I was talking to someone this week who lost her grandmother to Covid-19. The conversation was about the fragility of life, some personal regret, some misplaced anger and deep sorrow. She was supposed to go back to Ontario to see her grandma this May and takes her two year old daughter along.
Life is full of joy and full of sorrow. That was how the conversation went. She talked about her memories of many visits to her grandparents’ farm, going on trips alone with them, making hotcross buns with her grandma, trying dimsum for the first time, her grandpa’s heart attack and his passing…We went through almost 30 years of her life.
The last few weeks might have been the most challenging time that many of us have to deal with in our entire life. We might not all experience loss of life. However, we all experience the loss of what life used to be. In some ways this Covid-19 pandemic has robbed “Joie de Vivre” from many of us. No freedom just to drop by to see friends, to hug someone we miss, to go for a picnic in city park, to go to a concert or a play, to cook with family…

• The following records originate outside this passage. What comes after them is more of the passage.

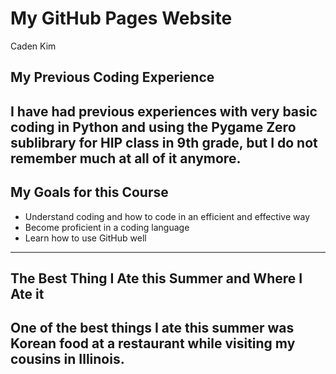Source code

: # **My GitHub Pages Website**
Caden Kim

## My Previous Coding Experience
I have had previous experiences with very basic coding in Python and using the Pygame Zero sublibrary for HIP class in 9th grade, but I do not remember much at all of it anymore. 
---

## My Goals for this Course
- Understand coding and how to code in an efficient and effective way
- Become proficient in a coding language 
- Learn how to use GitHub well 
---

## The Best Thing I Ate this Summer and Where I Ate it
One of the best things I ate this summer was Korean food at a restaurant while visiting my cousins in Illinois.
---
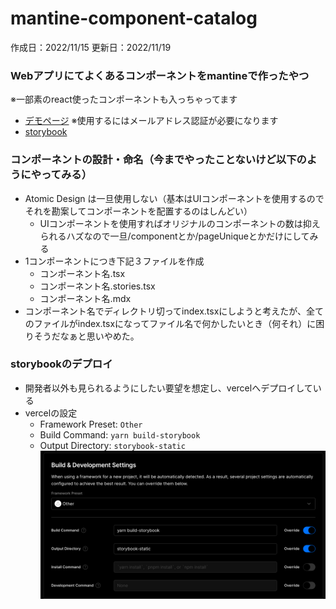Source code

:# mantine-component-catalog

作成日：2022/11/15
更新日：2022/11/19

### Webアプリにてよくあるコンポーネントをmantineで作ったやつ
※一部素のreact使ったコンポーネントも入っちゃってます

- [デモページ](https://mantine-component-catalog.vercel.app/) ※使用するにはメールアドレス認証が必要になります
- [storybook](https://storybook-for-mantine-component-catalog-pfzo.vercel.app/)


### コンポーネントの設計・命名（今までやったことないけど以下のようにやってみる）
- Atomic Design は一旦使用しない（基本はUIコンポーネントを使用するのでそれを勘案してコンポーネントを配置するのはしんどい）
  - UIコンポーネントを使用すればオリジナルのコンポーネントの数は抑えられるハズなので一旦/componentとか/pageUniqueとかだけにしてみる
- 1コンポーネントにつき下記３ファイルを作成
  - コンポーネント名.tsx
  - コンポーネント名.stories.tsx
  - コンポーネント名.mdx
- コンポーネント名でディレクトリ切ってindex.tsxにしようと考えたが、全てのファイルがindex.tsxになってファイル名で何かしたいとき（何それ）に困りそうだなぁと思いやめた。

### storybookのデプロイ
- 開発者以外も見られるようにしたい要望を想定し、vercelへデプロイしている
- vercelの設定
  - Framework Preset: `Other`
  - Build Command: `yarn build-storybook`
  - Output Directory: `storybook-static`
  ![img.png](img.png)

Easter reminds us of what we have lost. The most important loss in human life is the loss of innocence. Innocence does not mean “not guilty” in the context of Easter. Its meaning is “not damaged by sin”.
In some ways much of what we experience during this pandemic is similar to what Jesus’ disciples experienced after his death and wondered about his resurrection: waiting anxiously, being skeptical in some ways, relying on one another, grief and sorrow, fear and hope, feeling vulnerable and out of sync within themselves and with one another. Our loss of innocence has been erased by the promise of God’s forgiveness. So let us pray with expectation that our struggles with Covid-19 will be overcome as well.